Regenerative Medicine Utrecht


22 January 2019
Academie Gebouw

Anita Krouwels

Thesis: Chemical and physical factors to regenerate the nucleus pulposus

Promotoren: prof.dr. F.C.Öner, prof.dr. M.T.Tryfonidou
Copromotor: dr. L.B.Creemers
Defense date: 22 January 2019

Intervertebral disc (IVD) degeneration leading to chronic low back pain is a major problem in developed countries. Regeneration of the IVD can prevent pain and costs related to health care expenditure and work absenteeism, and improve quality of life.

The IVD is the flexible structure between our vertebral bodies that allows for movement of our spinal column. Degeneration is thought to start in the nucleus pulposus (NP), the gelatinous core of the IVD. The osmotic value of a disc decreases during degeneration due to the characteristic loss of proteoglycans. NP cells were cultured with medium of different osmolalities, adjusted with different osmolytes. Raising osmolality during expansion can enhance matrix production, but raising osmolality during regeneration has no regenerative effect

Hydrogels are employed as NP cell carriers and can facilitate regeneration, either for clinical application or research into mechanisms of regeneration. We compared six different hydrogels based on natural polymers: alginate, agarose, fibrin, type II collagen, gelatin methacryloyl (gelMA), and hyaluronic acid–poly(ethylene glycol), and investigated the role of serum in the medium and of osmolarity during expansion or redifferentiation of NP cells.

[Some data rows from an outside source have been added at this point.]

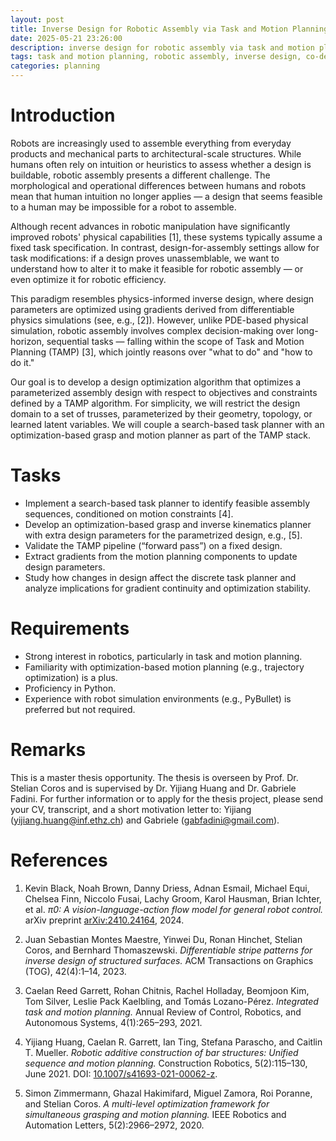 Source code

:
 ```yaml
---
layout: post
title: Inverse Design for Robotic Assembly via Task and Motion Planning
date: 2025-05-21 23:26:00
description: inverse design for robotic assembly via task and motion planning (TAMP)
tags: task and motion planning, robotic assembly, inverse design, co-design
categories: planning
---
```


# Introduction
Robots are increasingly used to assemble everything from everyday products and mechanical parts to architectural-scale structures. While humans often rely on intuition or heuristics to assess whether a design is buildable, robotic assembly presents a different challenge. The morphological and operational differences between humans and robots mean that human intuition no longer applies — a design that seems feasible to a human may be impossible for a robot to assemble.

Although recent advances in robotic manipulation have significantly improved robots' physical capabilities [1], these systems typically assume a fixed task specification. In contrast, design-for-assembly settings allow for task modifications: if a design proves unassemblable, we want to understand how to alter it to make it feasible for robotic assembly — or even optimize it for robotic efficiency.

This paradigm resembles physics-informed inverse design, where design parameters are optimized using gradients derived from differentiable physics simulations (see, e.g., [2]). However, unlike PDE-based physical simulation, robotic assembly involves complex decision-making over long-horizon, sequential tasks — falling within the scope of Task and Motion Planning (TAMP) [3], which jointly reasons over "what to do" and "how to do it."

Our goal is to develop a design optimization algorithm that optimizes a parameterized assembly design with respect to objectives and constraints defined by a TAMP algorithm. For simplicity, we will restrict the design domain to a set of trusses, parameterized by their geometry, topology, or learned latent variables. We will couple a search-based task planner with an optimization-based grasp and motion planner as part of the TAMP stack.

# Tasks

- Implement a search-based task planner to identify feasible assembly sequences, conditioned on motion constraints [4].
- Develop an optimization-based grasp and inverse kinematics planner with extra design parameters for the parametrized design, e.g., [5].
- Validate the TAMP pipeline (“forward pass”) on a fixed design.
- Extract gradients from the motion planning components to update design parameters.
- Study how changes in design affect the discrete task planner and analyze implications for gradient continuity and optimization stability.
    
# Requirements

- Strong interest in robotics, particularly in task and motion planning.
- Familiarity with optimization-based motion planning (e.g., trajectory optimization) is a plus.
- Proficiency in Python.
- Experience with robot simulation environments (e.g., PyBullet) is preferred but not required.

# Remarks

This is a master thesis opportunity. The thesis is overseen by Prof. Dr. Stelian Coros and is supervised by Dr. Yijiang Huang and Dr. Gabriele Fadini. For further information or to apply for the thesis project, please send your CV, transcript, and a short motivation letter to: Yijiang (yijiang.huang@inf.ethz.ch) and Gabriele (gabfadini@gmail.com).

# References

1. Kevin Black, Noah Brown, Danny Driess, Adnan Esmail, Michael Equi, Chelsea Finn, Niccolo Fusai, Lachy Groom, Karol Hausman, Brian Ichter, et al. *π0: A vision-language-action flow model for general robot control.* arXiv preprint [arXiv:2410.24164](https://arxiv.org/abs/2410.24164), 2024.

2. Juan Sebastian Montes Maestre, Yinwei Du, Ronan Hinchet, Stelian Coros, and Bernhard Thomaszewski. *Differentiable stripe patterns for inverse design of structured surfaces.* ACM Transactions on Graphics (TOG), 42(4):1–14, 2023.

3. Caelan Reed Garrett, Rohan Chitnis, Rachel Holladay, Beomjoon Kim, Tom Silver, Leslie Pack Kaelbling, and Tomás Lozano-Pérez. *Integrated task and motion planning.* Annual Review of Control, Robotics, and Autonomous Systems, 4(1):265–293, 2021.

4. Yijiang Huang, Caelan R. Garrett, Ian Ting, Stefana Parascho, and Caitlin T. Mueller. *Robotic additive construction of bar structures: Unified sequence and motion planning.* Construction Robotics, 5(2):115–130, June 2021. DOI: [10.1007/s41693-021-00062-z](https://doi.org/10.1007/s41693-021-00062-z).

5. Simon Zimmermann, Ghazal Hakimifard, Miguel Zamora, Roi Poranne, and Stelian Coros. *A multi-level optimization framework for simultaneous grasping and motion planning.* IEEE Robotics and Automation Letters, 5(2):2966–2972, 2020.
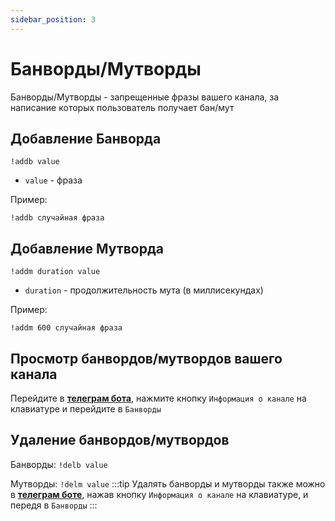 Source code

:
 ```yaml
---
sidebar_position: 3
---
```


# Банворды/Мутворды

Банворды/Мутворды - запрещенные фразы вашего канала, за написание которых пользователь получает бан/мут

## Добавление Банворда
`!addb value`
- `value` - фраза

Пример:
```
!addb случайная фраза
```
## Добавление Мутворда
`!addm duration value`
- `duration` - продолжительность мута (в миллисекундах)

Пример:
```
!addm 600 случайная фраза
```

## Просмотр банвордов/мутвордов вашего канала
Перейдите в **[телеграм бота](https://t.me/oldboty_tw_bot)**, нажмите кнопку `Информация о канале` на клавиатуре и перейдите в `Банворды`

## Удаление банвордов/мутвордов
Банворды: `!delb value`

Мутворды: `!delm value`
:::tip
Удалять банворды и мутворды также можно в **[телеграм боте](https://t.me/oldboty_tw_bot)**, нажав кнопку `Информация о канале` на клавиатуре, и передя в `Банворды`
:::
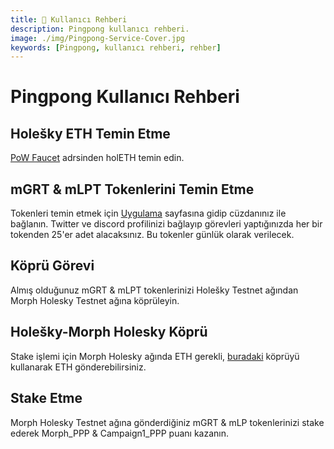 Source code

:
 ```yaml
---
title: 👤 Kullanıcı Rehberi
description: Pingpong kullanıcı rehberi.
image: ./img/Pingpong-Service-Cover.jpg
keywords: [Pingpong, kullanıcı rehberi, rehber]
---
```


# Pingpong Kullanıcı Rehberi

## Holešky ETH Temin Etme

[PoW Faucet](https://holesky-faucet.pk910.de) adrsinden holETH temin edin.

## mGRT & mLPT Tokenlerini Temin Etme

Tokenleri temin etmek için [Uygulama](https://app.pingpong.build/points?invite_code=FvjWneYQ) sayfasına gidip cüzdanınız ile bağlanın. Twitter ve discord profilinizi bağlayıp görevleri yaptığınızda her bir tokenden 25'er adet alacaksınız. Bu tokenler günlük olarak verilecek. 

## Köprü Görevi

Almış olduğunuz mGRT & mLPT tokenlerinizi Holešky Testnet ağından Morph Holesky Testnet ağına köprüleyin.

## Holešky-Morph Holesky Köprü
Stake işlemi için Morph Holesky ağında ETH gerekli, [buradaki](https://bridge-holesky.morphl2.io/) köprüyü kullanarak ETH gönderebilirsiniz.

## Stake Etme

Morph Holesky Testnet ağına gönderdiğiniz mGRT & mLP tokenlerinizi stake ederek Morph_PPP & Campaign1_PPP puanı kazanın.

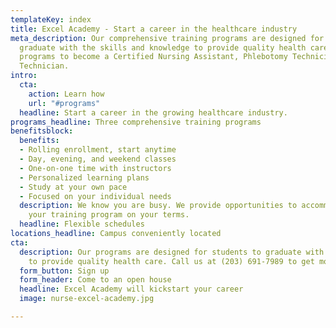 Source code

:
 ```yaml
---
templateKey: index
title: Excel Academy - Start a career in the healthcare industry
meta_description: Our comprehensive training programs are designed for students to
  graduate with the skills and knowledge to provide quality health care. We provide
  programs to become a Certified Nursing Assistant, Phlebotomy Technician, or a EKG
  Technician.
intro:
  cta:
    action: Learn how
    url: "#programs"
  headline: Start a career in the growing healthcare industry.
programs_headline: Three comprehensive training programs
benefitsblock:
  benefits:
  - Rolling enrollment, start anytime
  - Day, evening, and weekend classes
  - One-on-one time with instructors
  - Personalized learning plans
  - Study at your own pace
  - Focused on your individual needs
  description: We know you are busy. We provide opportunities to accommodate completing
    your training program on your terms.
  headline: Flexible schedules
locations_headline: Campus conveniently located
cta:
  description: Our programs are designed for students to graduate with the skills
    to provide quality health care. Call us at (203) 691-7989 to get more information on our courses with no obligation. We now offer online/hybrid courses.
  form_button: Sign up
  form_header: Come to an open house
  headline: Excel Academy will kickstart your career
  image: nurse-excel-academy.jpg

---
```

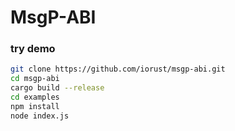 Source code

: MsgP-ABI
====

### try demo

```sh
git clone https://github.com/iorust/msgp-abi.git
cd msgp-abi
cargo build --release
cd examples
npm install
node index.js
```
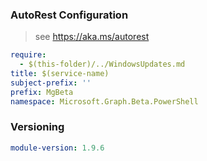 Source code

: ### AutoRest Configuration

> see https://aka.ms/autorest

``` yaml
require:
  - $(this-folder)/../WindowsUpdates.md
title: $(service-name)
subject-prefix: ''
prefix: MgBeta
namespace: Microsoft.Graph.Beta.PowerShell
```

### Versioning

``` yaml
module-version: 1.9.6
```
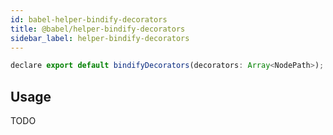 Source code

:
 ```yaml
---
id: babel-helper-bindify-decorators
title: @babel/helper-bindify-decorators
sidebar_label: helper-bindify-decorators
---
```


```js
declare export default bindifyDecorators(decorators: Array<NodePath>);
```
## Usage

TODO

Agarose hydrogels seem to be the best option for in vitro culture of human NP cells, but for clinical application, type II collagen hydrogels may be better because they are more biocompatible.

One way hydrogels can influence regeneration is by their biomechanical properties. Stiffness sensing through the cell’s focal adhesions is believed to direct chondrogenesis, but the mechanisms involved are largely unknown. We compared focal adhesion formation and proteoglycan deposition by NP cells in a range of hydrogels. We demonstrated that focal adhesions are present in 3D cultures of NP cells and influence the response to integrin-containing hydrogels

NP cells can also be stimulated to regenerate by addition of growth factors or mesenchymal stromal cells (MSCs). Bone morphogenetic proteins (BMPs) are among the most promising growth factors for NP regeneration. Our results indicate that BMP4 might have the highest potential for regeneration of the intervertebral disc and can be applied together with MSCs.

The results, alone or in combination, can be used in research that will lead to successful therapies for intervertebral disc regeneration.